When I first started losing weight, all the comments on my appearance were positive. As I continued to lose weight, the tone changed.

“Ooh, don’t you think you’re losing too much?”
“Have you stopped eating altogether?”
“Turn sideways and we won’t be able to see you!”
“Be careful now, you don’t want to overdo it”
“Are you sure you’re not ill?”

That last one really baffles me. Really. What if I was ill? How would you feel if I turned around and told you I was seriously ill and that was why I had lost weight? Bet you’d think twice about blurting out the first thing that crosses your mind. Sometimes I think that is said only in search of juicy gossip but then that’s awfully cynical of me, isn’t it?

To the commenters exclaiming that I “must’ve stopped eating” , let me assure you, that is not only physically impossible, going against every survival instinct years or evolution has hammered into you, also something I would never be able to do because I love food. Maybe you’ve never seen me destroy a three course dinner but rest assured, if you’ve seen me eat, you know what the likelihood of me ever letting go of that pleasure good food gives me is.

I mentioned this on Twitter this morning and discovered these seemingly well meaning people are everywhere. No matter what the person’s size, there’s always someone out there to pass comment on it. And make assumptions. If you’re fat, you’re lazy, eat badly and sit on your arse all day. And apparently it’s ok to point this out. If you’re slim, you’re unhealthy, don’t eat and are about to collapse from exhaustion. Apparently it’s okay to point this out, too.

I feel amazing. I have more energy, I love the way I look and I can run a decent distance without wheezing my lungs out. To achieve this, I eat so I don’t pass out while exercising. It really is that simple. On the days I don’t exercise (and this may shock some people) I also eat because that’s what you need to do in order to stay alive. The fact that you don’t see me eat doesn’t mean I don’t do it. There are a lot of things I do that you can’t see. For example, I shower every day. You don’t see me do it, yet I do it and nobody has questioned my personal hygiene habits purely on the basis of the lack of visual proof.

What annoys me is the assumption these people make that it is perfectly acceptable to pass a comment on someone’s weight or appearance. Not everyone welcomes it, no matter how positively you mean it. I daresay most people would feel awkward having someone you don’t even know that well making a comment about how you look. I, for one am touchy enough when it’s coming from someone I love. Just don’t say it unless the person you’re talking to has explicitly asked you to comment on their weight. Even then it may be best to avoid commenting altogether. Weight is a touchy subject.
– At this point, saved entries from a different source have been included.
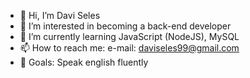 - 👋 Hi, I’m Davi Seles
- 👀 I’m interested in becoming a back-end developer
- 🌱 I’m currently learning JavaScript (NodeJS), MySQL 
- 📫 How to reach me: e-mail: daviseles99@gmail.com
- :dart: Goals: Speak english fluently
<!---
davizinho98/davizinho98 is a ✨ special ✨ repository because its `README.md` (this file) appears on your GitHub profile.
You can click the Preview link to take a look at your changes.
--->
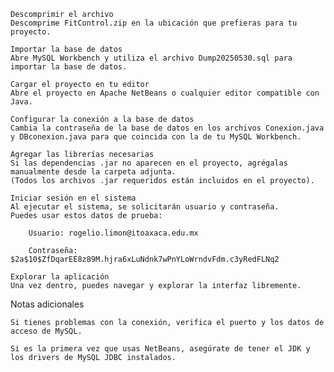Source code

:     Descomprimir el archivo
    Descomprime FitControl.zip en la ubicación que prefieras para tu proyecto.

    Importar la base de datos
    Abre MySQL Workbench y utiliza el archivo Dump20250530.sql para importar la base de datos.

    Cargar el proyecto en tu editor
    Abre el proyecto en Apache NetBeans o cualquier editor compatible con Java.

    Configurar la conexión a la base de datos
    Cambia la contraseña de la base de datos en los archivos Conexion.java y DBconexion.java para que coincida con la de tu MySQL Workbench.

    Agregar las librerías necesarias
    Si las dependencias .jar no aparecen en el proyecto, agrégalas manualmente desde la carpeta adjunta.
    (Todos los archivos .jar requeridos están incluidos en el proyecto).

    Iniciar sesión en el sistema
    Al ejecutar el sistema, se solicitarán usuario y contraseña.
    Puedes usar estos datos de prueba:

        Usuario: rogelio.limon@itoaxaca.edu.mx

        Contraseña: $2a$10$ZfDqarEE8z89M.hjra6xLuNdnk7wPnYLoWrndvFdm.c3yRedFLNq2

    Explorar la aplicación
    Una vez dentro, puedes navegar y explorar la interfaz libremente.

Notas adicionales

    Si tienes problemas con la conexión, verifica el puerto y los datos de acceso de MySQL.

    Si es la primera vez que usas NetBeans, asegúrate de tener el JDK y los drivers de MySQL JDBC instalados.

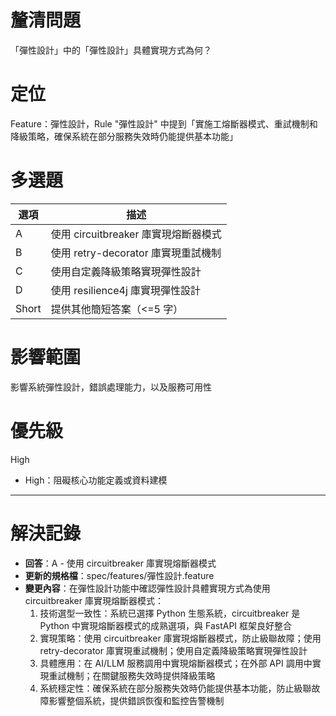 # 釐清問題

「彈性設計」中的「彈性設計」具體實現方式為何？

# 定位

Feature：彈性設計，Rule "彈性設計" 中提到「實施工熔斷器模式、重試機制和降級策略，確保系統在部分服務失效時仍能提供基本功能」

# 多選題

| 選項 | 描述 |
|--------|-------------|
| A | 使用 circuitbreaker 庫實現熔斷器模式 |
| B | 使用 retry-decorator 庫實現重試機制 |
| C | 使用自定義降級策略實現彈性設計 |
| D | 使用 resilience4j 庫實現彈性設計 |
| Short | 提供其他簡短答案（<=5 字） |

# 影響範圍

影響系統彈性設計，錯誤處理能力，以及服務可用性

# 優先級

High
- High：阻礙核心功能定義或資料建模

---

# 解決記錄

- **回答**：A - 使用 circuitbreaker 庫實現熔斷器模式
- **更新的規格檔**：spec/features/彈性設計.feature
- **變更內容**：在彈性設計功能中確認彈性設計具體實現方式為使用 circuitbreaker 庫實現熔斷器模式：
  1. 技術選型一致性：系統已選擇 Python 生態系統，circuitbreaker 是 Python 中實現熔斷器模式的成熟選項，與 FastAPI 框架良好整合
  2. 實現策略：使用 circuitbreaker 庫實現熔斷器模式，防止級聯故障；使用 retry-decorator 庫實現重試機制；使用自定義降級策略實現彈性設計
  3. 具體應用：在 AI/LLM 服務調用中實現熔斷器模式；在外部 API 調用中實現重試機制；在關鍵服務失效時提供降級策略
  4. 系統穩定性：確保系統在部分服務失效時仍能提供基本功能，防止級聯故障影響整個系統，提供錯誤恢復和監控告警機制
Even if it is “just words”, you are invading my personal space with your comments and opinions. Just like a touch, when unwanted, it is uncomfortable. I work with people, a lot of people. I can meet and chat to hundreds every day. Not one has passed an unwanted comment. It’s the ones who know me superficially who seem most keen to point out there’s less of me than there was a few years ago. Again; I am aware. There has been a few leery ones. The really uncomfortable ones where a man (yes, always a man. I’m only stating a fact, not hating everyone with a penis) decides he needs to inform me that due to my weight loss I am now more or less attractive to him than I was before. Yeah. I really don’t want to know. I really, really don’t need to know that you may spend a moment thinking about me in a way that is in no way related to what I do for a living. I’m not saying I don’t do that about people I meet but at least I have the common sense to keep these thoughts to myself.

Now, if you find yourself just itching to pass a comment on someone’s appearance, here’s a few you can try instead:
                “You look great”
                “ I like your top/jeans/shoes/hair/scarf/eyes etc..”
                “What a lovely smile”
                “You look happy”

If talking to someone you’re not all that particularly fond of, add sarcastic tone to the statements above and you’re good to go.